When I arrived in Ithaca on a very rainy fall afternoon, having driven 1800 miles in two days with almost all of my worldly possessions in my car, I did not know that my history was already tied to the area. Later while searching the history of the Fingerlakes region I discovered that an ancestor with my name and birth day had lived in the neighboring lake two hundred years previously. It is strange to see your name and birthday on someone else's obituary.  After that I was informed by my landlord that I was living in E.B. White's former home; she told me this fact the indifference of someone who lived in a town so small with a history so rich that almost everyone who lived in Ithaca had experienced a piece of its history. I was told stories of how during the 1950's the local school bus driver was at a loss over what to do with the weird man who was riding along with the children. The weird man later went on to write a story about Humbert Humbert and a nymphette.

Instead of registering for classes with an advisor, students would attend sessions where instructors gave short presentations of their courses and then the studnets would choose the programme that was of the most interest.
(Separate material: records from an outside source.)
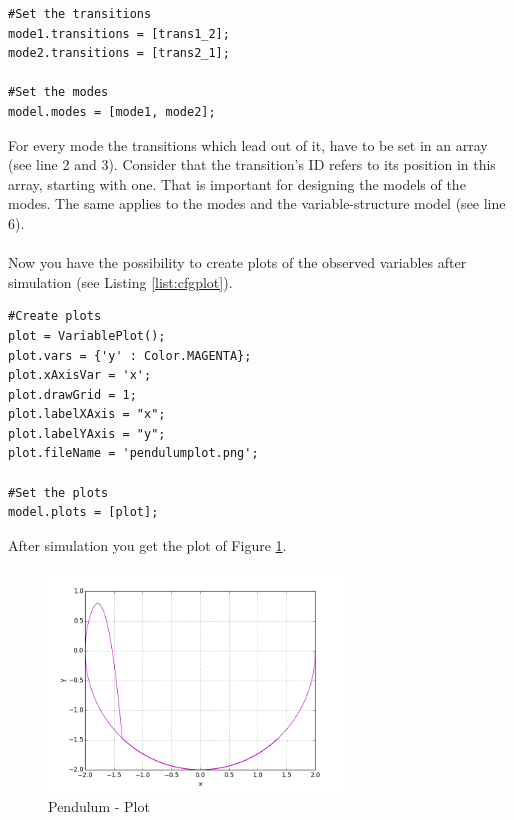 \lstset{language=python}
\begin{lstlisting}[frame=htrbl, caption={Pendulum Config.py - Set Transitions and Modes}, label={list:cfgstm}]
#Set the transitions
mode1.transitions = [trans1_2];
mode2.transitions = [trans2_1];

#Set the modes
model.modes = [mode1, mode2];
\end{lstlisting}

For every mode the transitions which lead out of it, have to be set in an array (see line 2 and 3). Consider that the transition's ID refers to its position in this array, starting with one. That is important for designing the models of the modes. The same applies to the modes and the variable-structure model (see line 6).\\
\\
Now you have the possibility to create plots of the observed variables after simulation (see Listing \ref{list:cfgplot}).

\lstset{language=python}
\begin{lstlisting}[frame=htrbl, caption={Pendulum Config.py - Set Plots}, label={list:cfgplot}]
#Create plots
plot = VariablePlot();
plot.vars = {'y' : Color.MAGENTA};
plot.xAxisVar = 'x';
plot.drawGrid = 1; 
plot.labelXAxis = "x";
plot.labelYAxis = "y";
plot.fileName = 'pendulumplot.png';

#Set the plots
model.plots = [plot];
\end{lstlisting}

After simulation you get the plot of Figure \ref{fig:pendulumplot}.\\

 \begin{figure}[htb]
 \centering
 \includegraphics[width=0.7\textwidth,angle=0]{images/GettingStarted/pendulumplot}
 \caption[Pendulum - Plot]{Pendulum - Plot}
 \label{fig:pendulumplot}
\end{figure}

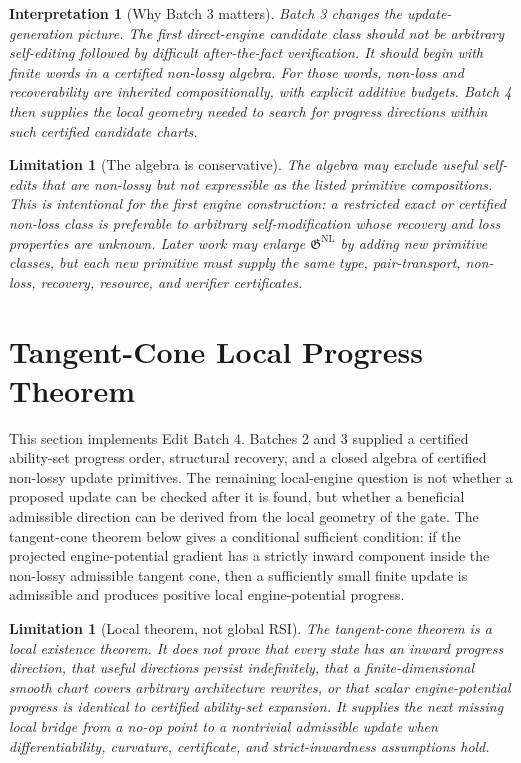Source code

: \documentclass[11pt]{article}
\newtheorem{interpretation}[theorem]{Interpretation}
\newtheorem{limitation}[theorem]{Limitation}
\newcommand{\1}{\mathbf{1}}
\begin{document}
\begin{interpretation}[Why Batch 3 matters]
Batch 3 changes the update-generation picture.  The first direct-engine candidate class should not be arbitrary self-editing followed by difficult after-the-fact verification.  It should begin with finite words in a certified non-lossy algebra.  For those words, non-loss and recoverability are inherited compositionally, with explicit additive budgets.  Batch 4 then supplies the local geometry needed to search for progress directions within such certified candidate charts.
\end{interpretation}

\begin{limitation}[The algebra is conservative]
The algebra may exclude useful self-edits that are non-lossy but not expressible as the listed primitive compositions.  This is intentional for the first engine construction: a restricted exact or certified non-loss class is preferable to arbitrary self-modification whose recovery and loss properties are unknown.  Later work may enlarge \(\mathfrak G^{\mathrm{NL}}\) by adding new primitive classes, but each new primitive must supply the same type, pair-transport, non-loss, recovery, resource, and verifier certificates.
\end{limitation}


\section{Tangent-Cone Local Progress Theorem}
\label{sec:tangent_cone_local_progress}

This section implements Edit Batch 4.  Batches 2 and 3 supplied a certified ability-set progress order, structural recovery, and a closed algebra of certified non-lossy update primitives.  The remaining local-engine question is not whether a proposed update can be checked after it is found, but whether a beneficial admissible direction can be derived from the local geometry of the gate.  The tangent-cone theorem below gives a conditional sufficient condition: if the projected engine-potential gradient has a strictly inward component inside the non-lossy admissible tangent cone, then a sufficiently small finite update is admissible and produces positive local engine-potential progress.

\begin{limitation}[Local theorem, not global RSI]
The tangent-cone theorem is a local existence theorem.  It does not prove that every state has an inward progress direction, that useful directions persist indefinitely, that a finite-dimensional smooth chart covers arbitrary architecture rewrites, or that scalar engine-potential progress is identical to certified ability-set expansion.  It supplies the next missing local bridge from a no-op point to a nontrivial admissible update when differentiability, curvature, certificate, and strict-inwardness assumptions hold.
\end{limitation}
\end{document}
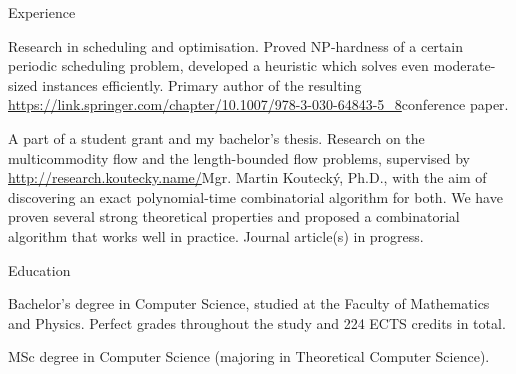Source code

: \newif\ifdoublecolumn
\doublecolumnfalse




\newdimen\hei
\hei=1.5cm

\vskip 3mm
\doublecolumns

\sekce Experience

%
Research in scheduling and optimisation. Proved NP-hardness of a certain
periodic scheduling problem, developed a heuristic which solves even
moderate-sized instances efficiently. Primary author of the resulting \url{https://link.springer.com/chapter/10.1007/978-3-030-64843-5_8}{conference paper}.

%
A part of a student grant and my bachelor's thesis. Research on the
multicommodity flow and the length-bounded flow problems, supervised by
\url{http://research.koutecky.name/}{Mgr. Martin Koutecký, Ph.D.}, with the aim
of discovering an exact polynomial-time combinatorial algorithm for both. We have proven
several strong theoretical properties and proposed a combinatorial algorithm
that works well in practice. Journal article(s) in progress.

\sekce Education


Bachelor's degree in Computer Science, studied at the Faculty of Mathematics
and Physics. Perfect grades throughout the study and 224 ECTS credits in total.


MSc degree in Computer Science (majoring in Theoretical Computer Science).

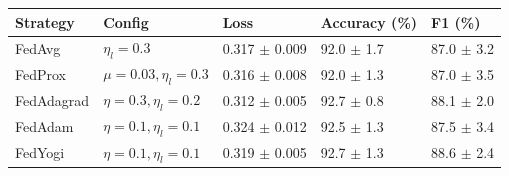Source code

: \begin{tabular}{lllll}
\toprule
Strategy & Config & Loss & Accuracy (\%) & F1 (\%) \\
\midrule
FedAvg & $\eta_l=0.3$ & 0.317 $\pm$ 0.009 & 92.0 $\pm$ 1.7 & 87.0 $\pm$ 3.2 \\
FedProx & $\mu=0.03, \eta_l=0.3$ & 0.316 $\pm$ 0.008 & 92.0 $\pm$ 1.3 & 87.0 $\pm$ 3.5 \\
FedAdagrad & $\eta=0.3, \eta_l=0.2$ & 0.312 $\pm$ 0.005 & 92.7 $\pm$ 0.8 & 88.1 $\pm$ 2.0 \\
FedAdam & $\eta=0.1, \eta_l=0.1$ & 0.324 $\pm$ 0.012 & 92.5 $\pm$ 1.3 & 87.5 $\pm$ 3.4 \\
FedYogi & $\eta=0.1, \eta_l=0.1$ & 0.319 $\pm$ 0.005 & 92.7 $\pm$ 1.3 & 88.6 $\pm$ 2.4 \\
\bottomrule
\end{tabular}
Sebatien Marot's highly exuberant and somewhat confusing montage of Duchamp, the Iroquois Confederacy, geologist Dr. Ralph Tarr, Simeon DeWitt and Rem Koolhaas was intriguing so one week later I made my way to his lecture to give him a chance to interest me and he delivered. The course provided fodder for his work in progress about the superimposition of Ithaca's geological, political, and literary layers. He took his structure from Duchamp's The Bride Stripped Bare by Her Bachelors, Even (La mariée mise à nu par ses célibataires, même) which we referred to by its informal title, The Large Glass. Much like how Duchamp used physics and mythology to frame his work, we were instructed to find our own medium with which to construct a narrative with Ithaca or Cornell as the bride while bachelors were our choice.
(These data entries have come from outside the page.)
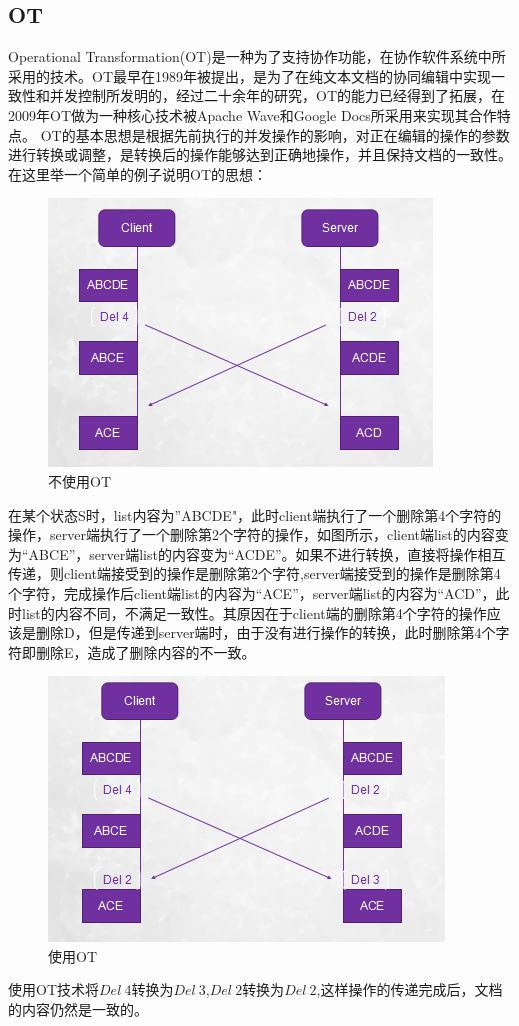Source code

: \subsection{OT}
Operational Transformation(OT)是一种为了支持协作功能，在协作软件系统中所采用的技术。OT最早在1989年被提出，是为了在纯文本文档的协同编辑中实现一致性和并发控制所发明的，经过二十余年的研究，OT的能力已经得到了拓展，在2009年OT做为一种核心技术被Apache Wave和Google Docs所采用来实现其合作特点。
OT的基本思想是根据先前执行的并发操作的影响，对正在编辑的操作的参数进行转换或调整，是转换后的操作能够达到正确地操作，并且保持文档的一致性。
在这里举一个简单的例子说明OT的思想：
\begin{figure}[H]
\centering
\includegraphics{figures/exm1.bmp}
\caption{不使用OT}
\end{figure}
在某个状态S时，list内容为”ABCDE"，此时client端执行了一个删除第4个字符的操作，server端执行了一个删除第2个字符的操作，如图所示，client端list的内容变为“ABCE”，server端list的内容变为“ACDE”。如果不进行转换，直接将操作相互传递，则client端接受到的操作是删除第2个字符,server端接受到的操作是删除第4个字符，完成操作后client端list的内容为“ACE”，server端list的内容为“ACD”，此时list的内容不同，不满足一致性。其原因在于client端的删除第4个字符的操作应该是删除D，但是传递到server端时，由于没有进行操作的转换，此时删除第4个字符即删除E，造成了删除内容的不一致。
\begin{figure}[H]
\centering
\includegraphics{figures/exm2.bmp}
\caption{使用OT}
\end{figure}
使用OT技术将$Del\ 4$转换为$Del\ 3$,$Del\ 2$转换为$Del\ 2$,这样操作的传递完成后，文档的内容仍然是一致的。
The assignment was (literally) a nightmare. After struggling for a month and not coming up with any direction or methodology I began combing through Cornell's archives, hoping that inspiration could be found in the millions of books located in the stacks. A few weeks before the end of the course I had amassed a mountain of interesting pieces of history and not much else. I stopped attending Marot's office hours because I had nothing further to say. I had dreams about failing the course when I stood up to present and had nothing. Then one day as I was walking home across the suspension bridge I found clarity. Or sorta clarity. I was standing on the bridge looking out at the gorge and began to picture the layers of rock abstractly as layers of people. I would have a three layered Mise-en-scène with a geological bride and each layer represented by a Cornell bachelor whose work pertained to the layer! I rushed home to share my burst of inspiration with my roommates who in turn looked at me like I had hit my head on some of those layers.
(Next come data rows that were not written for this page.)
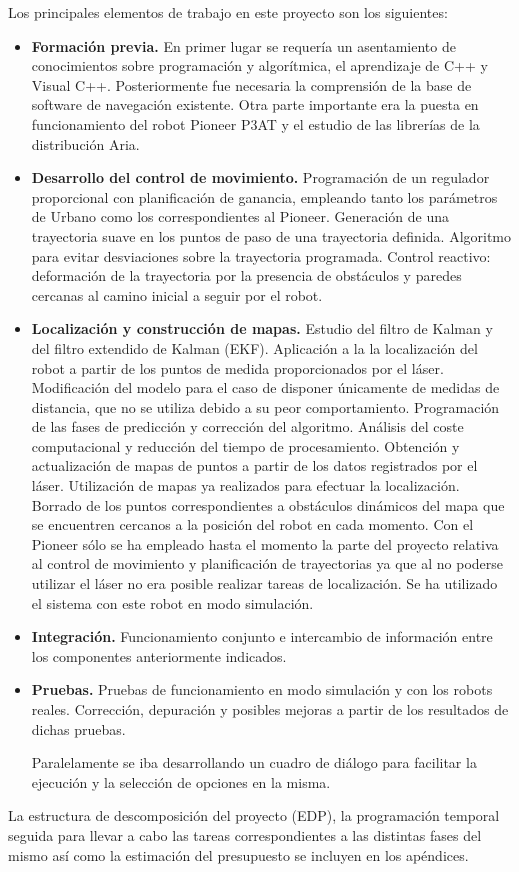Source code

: Los principales elementos de trabajo en este proyecto son los siguientes:
\begin{itemize}
  \item \textbf{Formación previa.} En primer lugar se requería un asentamiento de conocimientos sobre programación y algorítmica, el aprendizaje de C++ y Visual C++. Posteriormente fue necesaria la comprensión de la base de software de navegación existente. Otra parte importante era la puesta en funcionamiento del robot Pioneer P3AT y el estudio de las librerías de la distribución Aria.
  \item \textbf{Desarrollo del control de movimiento.} Programación de un regulador proporcional con planificación de ganancia, empleando tanto los parámetros de Urbano como los correspondientes al Pioneer. Generación de una trayectoria suave en los puntos de paso de una trayectoria definida. Algoritmo para evitar desviaciones sobre la trayectoria programada. Control reactivo: deformación de la trayectoria por la presencia de obstáculos y paredes cercanas al camino inicial a seguir por el robot.
  \item \textbf{Localización y construcción de mapas.} Estudio del filtro de Kalman y del filtro extendido de Kalman (EKF). Aplicación a la la localización del robot a partir de los puntos de medida proporcionados por el láser. Modificación del modelo para el caso de disponer únicamente de medidas de distancia, que no se utiliza debido a su peor comportamiento. Programación de las fases de predicción y corrección del algoritmo. Análisis del coste computacional y reducción del tiempo de procesamiento. Obtención y actualización de mapas de puntos a partir de los datos registrados por el láser. Utilización de mapas ya realizados para efectuar la localización. Borrado de los puntos correspondientes a obstáculos dinámicos del mapa que se encuentren cercanos a la posición del robot en cada momento.
      Con el Pioneer sólo se ha empleado hasta el momento la parte del proyecto relativa al control de movimiento y planificación de trayectorias ya que al no poderse utilizar el láser no era posible realizar tareas de localización. Se ha utilizado el sistema con este robot en modo simulación.
  \item \textbf{Integración.} Funcionamiento conjunto e intercambio de información entre los componentes anteriormente indicados.
  \item \textbf{Pruebas.} Pruebas de funcionamiento en modo simulación y con los robots reales. Corrección, depuración y posibles mejoras a partir de los resultados de dichas pruebas.

  Paralelamente se iba desarrollando un cuadro de diálogo para facilitar la ejecución y la selección de opciones en la misma.
\end{itemize}

La estructura de descomposición del proyecto (EDP), la programación temporal seguida para llevar a cabo las tareas correspondientes a las distintas fases del mismo así como la estimación del presupuesto se incluyen en los apéndices.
One week later I presented the class with my apparatus. Using a system of hinges, springs and slides the shaky and clearly last-minute assemblage of a box slowly unfurled to reveal three representational layers. The bottom was my sub-terra of Ithaca's deep gorges and glacial lakes, shown through my interpretation of the research of Tarr. The middle layer was the terra of physical earth and spiritual inhabitants represented through my interpretation of Nabokov's gnostic themes. The upper layer was the extra-terra and could only be represented through Carl Sagan's lens. As I unfolded the components of my box into its final, sculptural form I spoke abut the works of Tarr, Nabokov and Sagan and how they expanded the fields of geology, literature and astronomy. Then I waited in silence for what seemed like an eternity. I began to rethink my presentation. The other students had lectured for much longer amounts of time with visual aides while I spoke as an aid to my visual apparatus. Then, finally, the silence was broken by a juror scraping his chair across the floor as he scooted in to grasp my project. He liked it. They liked it. I passed. Hallelujah.